Sorry for the confusion. Each prompt is sampled 6 times with different random noises. For calculating the FVD and KVD between longer generated videos (64 frames) and normal inference (16 frames), we cut the long video into 4 segments with 16 frames. Therefore, a total of 2400 videos are used for evaluation for each method. We have clarified this statement in the revision. In addition, following the suggestion of Reviewer pTfs, we now use 512 prompts from a standard evaluation paper EvalCrafter [4] to rerun the evaluation. Each prompt is sampled four times with different initial noises and a total of 2048 videos are generated for each inference method.

[1] Reuse and Diffuse: Iterative Denoising for Text-to-Video Generation
[2] Align your Latents: High-Resolution Video Synthesis with Latent Diffusion Models
[3] Gen-L-Video: Multi-Text to Long Video Generation via Temporal Co-Denoising
[4] EvalCrafter: Benchmarking and Evaluating Large Video Generation Models

评论

We sincerely appreciate your great efforts in reviewing this paper. Your constructive advice and valuable comments really help improve our paper. Considering the approaching deadline, please, let us know if you have follow-up concerns. We sincerely hope you can consider our reply in your assessment, and we can further address unclear explanations and remaining concerns if any.

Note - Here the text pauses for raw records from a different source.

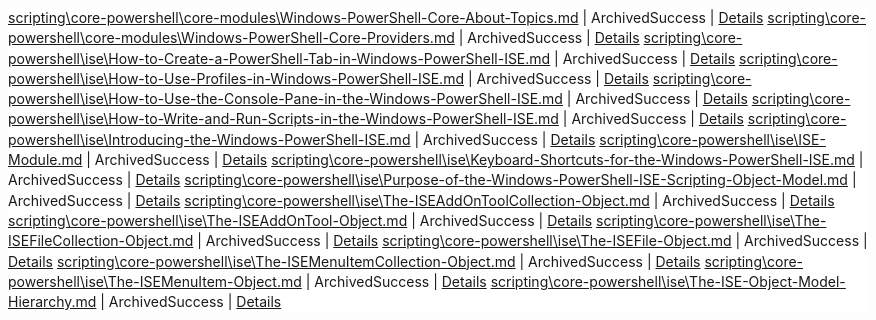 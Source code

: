  [scripting\core-powershell\core-modules\Windows-PowerShell-Core-About-Topics.md](https://github.com/PowerShell/powerShell-Docs/blob/03ac4b90d299b316194f1fa932e7dbf62d4b1c8e/scripting/core-powershell/core-modules/Windows-PowerShell-Core-About-Topics.md) | ArchivedSuccess | [Details](#cc44c1deb8c3162b0d2188c2af313bf064290267199)
 [scripting\core-powershell\core-modules\Windows-PowerShell-Core-Providers.md](https://github.com/PowerShell/powerShell-Docs/blob/03ac4b90d299b316194f1fa932e7dbf62d4b1c8e/scripting/core-powershell/core-modules/Windows-PowerShell-Core-Providers.md) | ArchivedSuccess | [Details](#f6b1ca1a3253c941c76826c6644079a14f19ddcf200)
 [scripting\core-powershell\ise\How-to-Create-a-PowerShell-Tab-in-Windows-PowerShell-ISE.md](https://github.com/PowerShell/powerShell-Docs/blob/03ac4b90d299b316194f1fa932e7dbf62d4b1c8e/scripting/core-powershell/ise/How-to-Create-a-PowerShell-Tab-in-Windows-PowerShell-ISE.md) | ArchivedSuccess | [Details](#8af4de973a95352fd41d2bb2823b9382899ef5bf203)
 [scripting\core-powershell\ise\How-to-Use-Profiles-in-Windows-PowerShell-ISE.md](https://github.com/PowerShell/powerShell-Docs/blob/03ac4b90d299b316194f1fa932e7dbf62d4b1c8e/scripting/core-powershell/ise/How-to-Use-Profiles-in-Windows-PowerShell-ISE.md) | ArchivedSuccess | [Details](#a8b729612c54e5f0f95497a71a192f16e2a9d32a205)
 [scripting\core-powershell\ise\How-to-Use-the-Console-Pane-in-the-Windows-PowerShell-ISE.md](https://github.com/PowerShell/powerShell-Docs/blob/03ac4b90d299b316194f1fa932e7dbf62d4b1c8e/scripting/core-powershell/ise/How-to-Use-the-Console-Pane-in-the-Windows-PowerShell-ISE.md) | ArchivedSuccess | [Details](#29e73b1bfd8efea2b53299c52bf65117f7c535f5207)
 [scripting\core-powershell\ise\How-to-Write-and-Run-Scripts-in-the-Windows-PowerShell-ISE.md](https://github.com/PowerShell/powerShell-Docs/blob/03ac4b90d299b316194f1fa932e7dbf62d4b1c8e/scripting/core-powershell/ise/How-to-Write-and-Run-Scripts-in-the-Windows-PowerShell-ISE.md) | ArchivedSuccess | [Details](#1c1534bc37d0a53262caffdfa60400e1ff8d98e7208)
 [scripting\core-powershell\ise\Introducing-the-Windows-PowerShell-ISE.md](https://github.com/PowerShell/powerShell-Docs/blob/03ac4b90d299b316194f1fa932e7dbf62d4b1c8e/scripting/core-powershell/ise/Introducing-the-Windows-PowerShell-ISE.md) | ArchivedSuccess | [Details](#64afa8599f29279798445a5694fe467143d29bec209)
 [scripting\core-powershell\ise\ISE-Module.md](https://github.com/PowerShell/powerShell-Docs/blob/03ac4b90d299b316194f1fa932e7dbf62d4b1c8e/scripting/core-powershell/ise/ISE-Module.md) | ArchivedSuccess | [Details](#750253273ca2b97085fef1de695d6011057d6846210)
 [scripting\core-powershell\ise\Keyboard-Shortcuts-for-the-Windows-PowerShell-ISE.md](https://github.com/PowerShell/powerShell-Docs/blob/03ac4b90d299b316194f1fa932e7dbf62d4b1c8e/scripting/core-powershell/ise/Keyboard-Shortcuts-for-the-Windows-PowerShell-ISE.md) | ArchivedSuccess | [Details](#df4fc6e4a501bc7cbeae83b6bf90f05544c6a6ac211)
 [scripting\core-powershell\ise\Purpose-of-the-Windows-PowerShell-ISE-Scripting-Object-Model.md](https://github.com/PowerShell/powerShell-Docs/blob/03ac4b90d299b316194f1fa932e7dbf62d4b1c8e/scripting/core-powershell/ise/Purpose-of-the-Windows-PowerShell-ISE-Scripting-Object-Model.md) | ArchivedSuccess | [Details](#41c508e7aebc3501f29be7246ca817f95180ef2f212)
 [scripting\core-powershell\ise\The-ISEAddOnToolCollection-Object.md](https://github.com/PowerShell/powerShell-Docs/blob/03ac4b90d299b316194f1fa932e7dbf62d4b1c8e/scripting/core-powershell/ise/The-ISEAddOnToolCollection-Object.md) | ArchivedSuccess | [Details](#811cdcc3466d366f89fe43b90f928019d7405039215)
 [scripting\core-powershell\ise\The-ISEAddOnTool-Object.md](https://github.com/PowerShell/powerShell-Docs/blob/03ac4b90d299b316194f1fa932e7dbf62d4b1c8e/scripting/core-powershell/ise/The-ISEAddOnTool-Object.md) | ArchivedSuccess | [Details](#44b218200e4207fba059ce63adabec924fe6eb1d214)
 [scripting\core-powershell\ise\The-ISEFileCollection-Object.md](https://github.com/PowerShell/powerShell-Docs/blob/03ac4b90d299b316194f1fa932e7dbf62d4b1c8e/scripting/core-powershell/ise/The-ISEFileCollection-Object.md) | ArchivedSuccess | [Details](#c334a38d6686be45101f4569f38411e9703c8fea218)
 [scripting\core-powershell\ise\The-ISEFile-Object.md](https://github.com/PowerShell/powerShell-Docs/blob/03ac4b90d299b316194f1fa932e7dbf62d4b1c8e/scripting/core-powershell/ise/The-ISEFile-Object.md) | ArchivedSuccess | [Details](#ce9364e8fb73a2d31b728430c590fef4175ebe26217)
 [scripting\core-powershell\ise\The-ISEMenuItemCollection-Object.md](https://github.com/PowerShell/powerShell-Docs/blob/03ac4b90d299b316194f1fa932e7dbf62d4b1c8e/scripting/core-powershell/ise/The-ISEMenuItemCollection-Object.md) | ArchivedSuccess | [Details](#c54c51ab8f5a5a5542ca4b78ea1100d5a4344d26220)
 [scripting\core-powershell\ise\The-ISEMenuItem-Object.md](https://github.com/PowerShell/powerShell-Docs/blob/03ac4b90d299b316194f1fa932e7dbf62d4b1c8e/scripting/core-powershell/ise/The-ISEMenuItem-Object.md) | ArchivedSuccess | [Details](#8b8c960604457fd41f5f7fefe0035003b675e13a219)
 [scripting\core-powershell\ise\The-ISE-Object-Model-Hierarchy.md](https://github.com/PowerShell/powerShell-Docs/blob/03ac4b90d299b316194f1fa932e7dbf62d4b1c8e/scripting/core-powershell/ise/The-ISE-Object-Model-Hierarchy.md) | ArchivedSuccess | [Details](#77f368782a4adb395dc3446e140e4d0ab6c21f18213)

Once more, we appreciate the time and effort you've dedicated to our paper.

评论

Thank you for your feedback.
Here is my concern,

  1. About sliding local attention in align your latents, the videos presented in align-your-latents has much better stability and visual quality in adjacent frames than the sliding baseline proposed in this paper. So I think the author wrongly implement the sliding baseline and not achieves the fair comparison result.

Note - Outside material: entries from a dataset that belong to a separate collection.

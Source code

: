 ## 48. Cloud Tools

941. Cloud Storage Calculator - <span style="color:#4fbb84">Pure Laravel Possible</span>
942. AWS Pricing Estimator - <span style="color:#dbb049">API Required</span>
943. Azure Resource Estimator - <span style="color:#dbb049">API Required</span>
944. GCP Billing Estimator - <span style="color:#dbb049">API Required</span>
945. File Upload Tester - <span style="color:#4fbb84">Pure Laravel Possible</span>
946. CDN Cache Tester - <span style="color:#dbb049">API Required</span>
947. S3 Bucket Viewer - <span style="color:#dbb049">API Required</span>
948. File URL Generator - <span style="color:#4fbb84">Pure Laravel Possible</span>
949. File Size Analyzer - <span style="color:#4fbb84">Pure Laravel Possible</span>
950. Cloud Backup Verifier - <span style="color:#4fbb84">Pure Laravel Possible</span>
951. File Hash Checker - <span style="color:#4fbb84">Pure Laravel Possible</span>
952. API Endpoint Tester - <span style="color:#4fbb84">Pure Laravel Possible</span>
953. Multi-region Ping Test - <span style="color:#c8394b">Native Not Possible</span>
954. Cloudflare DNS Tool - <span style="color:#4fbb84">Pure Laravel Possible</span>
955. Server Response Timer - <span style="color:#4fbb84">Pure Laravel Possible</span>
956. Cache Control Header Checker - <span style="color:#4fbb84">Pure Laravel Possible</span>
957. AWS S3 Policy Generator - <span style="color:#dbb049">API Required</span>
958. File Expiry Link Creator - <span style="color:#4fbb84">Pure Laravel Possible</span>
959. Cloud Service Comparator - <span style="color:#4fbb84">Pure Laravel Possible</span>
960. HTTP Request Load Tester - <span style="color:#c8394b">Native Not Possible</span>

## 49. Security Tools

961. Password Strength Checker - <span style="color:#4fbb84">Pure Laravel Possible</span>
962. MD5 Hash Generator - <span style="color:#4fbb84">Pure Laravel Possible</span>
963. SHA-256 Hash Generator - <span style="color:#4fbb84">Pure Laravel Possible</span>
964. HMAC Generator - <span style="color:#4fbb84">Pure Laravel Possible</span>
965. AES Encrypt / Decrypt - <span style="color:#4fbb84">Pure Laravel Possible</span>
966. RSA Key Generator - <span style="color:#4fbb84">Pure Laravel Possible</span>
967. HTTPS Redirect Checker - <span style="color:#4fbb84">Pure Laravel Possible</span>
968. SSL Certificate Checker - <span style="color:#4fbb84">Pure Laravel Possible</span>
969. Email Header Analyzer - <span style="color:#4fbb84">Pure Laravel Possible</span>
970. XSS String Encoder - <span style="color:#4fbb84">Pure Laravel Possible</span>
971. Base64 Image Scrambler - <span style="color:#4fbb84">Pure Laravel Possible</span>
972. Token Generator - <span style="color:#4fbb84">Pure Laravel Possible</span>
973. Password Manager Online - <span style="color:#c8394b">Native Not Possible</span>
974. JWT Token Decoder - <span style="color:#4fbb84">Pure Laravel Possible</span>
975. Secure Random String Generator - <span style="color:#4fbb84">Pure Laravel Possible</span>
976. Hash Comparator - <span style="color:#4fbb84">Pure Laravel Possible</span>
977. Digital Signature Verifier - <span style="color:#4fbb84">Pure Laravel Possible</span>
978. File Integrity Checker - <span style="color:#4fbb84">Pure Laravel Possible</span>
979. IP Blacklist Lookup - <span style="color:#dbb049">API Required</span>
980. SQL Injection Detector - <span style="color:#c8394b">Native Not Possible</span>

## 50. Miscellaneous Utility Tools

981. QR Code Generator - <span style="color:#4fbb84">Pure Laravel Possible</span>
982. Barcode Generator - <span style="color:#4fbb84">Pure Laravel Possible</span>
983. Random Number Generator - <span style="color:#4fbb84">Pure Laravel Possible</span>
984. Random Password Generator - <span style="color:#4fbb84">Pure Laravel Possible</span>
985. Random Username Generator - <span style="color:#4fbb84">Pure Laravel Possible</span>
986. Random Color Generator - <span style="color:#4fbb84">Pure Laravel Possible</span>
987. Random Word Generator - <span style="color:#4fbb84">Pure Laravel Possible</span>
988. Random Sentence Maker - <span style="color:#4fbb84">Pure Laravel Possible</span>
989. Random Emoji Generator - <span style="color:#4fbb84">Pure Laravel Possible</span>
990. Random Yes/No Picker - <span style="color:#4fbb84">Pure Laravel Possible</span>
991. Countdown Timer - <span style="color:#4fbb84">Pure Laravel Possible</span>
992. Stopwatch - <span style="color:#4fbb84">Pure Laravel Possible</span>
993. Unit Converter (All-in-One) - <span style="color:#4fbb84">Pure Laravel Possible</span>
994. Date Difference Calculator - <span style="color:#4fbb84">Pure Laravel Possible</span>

  2. The authors changed their base model for several times. Previously, they said they use the baseline of VideoLDM. Then, they changed the base model in paper into VideoCrafter. While the experimental results remain the same, making the experimental results not reliable.

  3. The author said simple interpolation of text embedding is infeasible to achieve multi-text conditioned generation, which seems to deliberately belittles the results of Gen-L. We could see from its project page that it do achieve smooth contexts transition in some videos.

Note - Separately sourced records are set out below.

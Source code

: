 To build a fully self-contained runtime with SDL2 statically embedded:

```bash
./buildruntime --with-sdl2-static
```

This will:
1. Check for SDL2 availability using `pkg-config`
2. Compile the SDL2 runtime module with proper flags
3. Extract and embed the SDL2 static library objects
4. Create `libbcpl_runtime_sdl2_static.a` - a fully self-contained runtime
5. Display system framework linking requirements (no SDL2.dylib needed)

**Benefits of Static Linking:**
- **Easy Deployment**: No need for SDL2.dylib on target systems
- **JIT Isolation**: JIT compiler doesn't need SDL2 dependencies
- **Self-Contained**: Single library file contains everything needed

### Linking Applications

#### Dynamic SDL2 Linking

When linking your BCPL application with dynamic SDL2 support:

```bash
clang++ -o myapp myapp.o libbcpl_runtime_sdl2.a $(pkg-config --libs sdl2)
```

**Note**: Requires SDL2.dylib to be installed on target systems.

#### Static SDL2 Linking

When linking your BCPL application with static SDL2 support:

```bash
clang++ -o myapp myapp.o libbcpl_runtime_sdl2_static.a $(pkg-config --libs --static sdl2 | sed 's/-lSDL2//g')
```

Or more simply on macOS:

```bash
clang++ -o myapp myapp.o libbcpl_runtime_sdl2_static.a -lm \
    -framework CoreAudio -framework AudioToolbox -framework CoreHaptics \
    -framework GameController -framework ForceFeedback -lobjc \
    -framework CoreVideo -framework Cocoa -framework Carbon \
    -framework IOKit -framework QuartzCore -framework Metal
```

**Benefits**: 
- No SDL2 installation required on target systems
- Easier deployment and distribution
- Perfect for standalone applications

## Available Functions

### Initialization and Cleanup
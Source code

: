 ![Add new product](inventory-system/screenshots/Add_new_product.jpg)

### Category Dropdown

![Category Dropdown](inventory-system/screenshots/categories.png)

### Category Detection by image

Therefore, I think the author didn't strictly and fairly implement the baseline comparisons, making the whole experimental results not reliable.

I decide to degrade my rate to reject temporally.

评论

We are glad to solve your previous concerns and thank you for your in-time response thus we can address your new concerns.

1. Wrongly implementation of the sliding baseline.

First of all, most videos in Align Your Latent does not use sliding window. Most of their results are 113 frames (Section 4.2 of Align Your Latent). They are generated by one keyframe model with two interpolation processes by the additional model (113 = 7 * 4 * 4 + 1, details in Table 6 of Align Your Latent).

The sliding window is described in Appendix D of the paper (paragraph 3). It said that "we find that convolutional-in-time generation can be fragile, in particular when targeting long videos", which also indicates this simple strategy can not tackle long video generation effectively. Only two related video results are shown on their webpage (in the part of Convolutional-in-Time Synthesis). Some degradation in quality can be observed even though those two examples only extend the video less than double. In our paper, the length generated by the sliding window was four times the original, larger degradations should be reasonable.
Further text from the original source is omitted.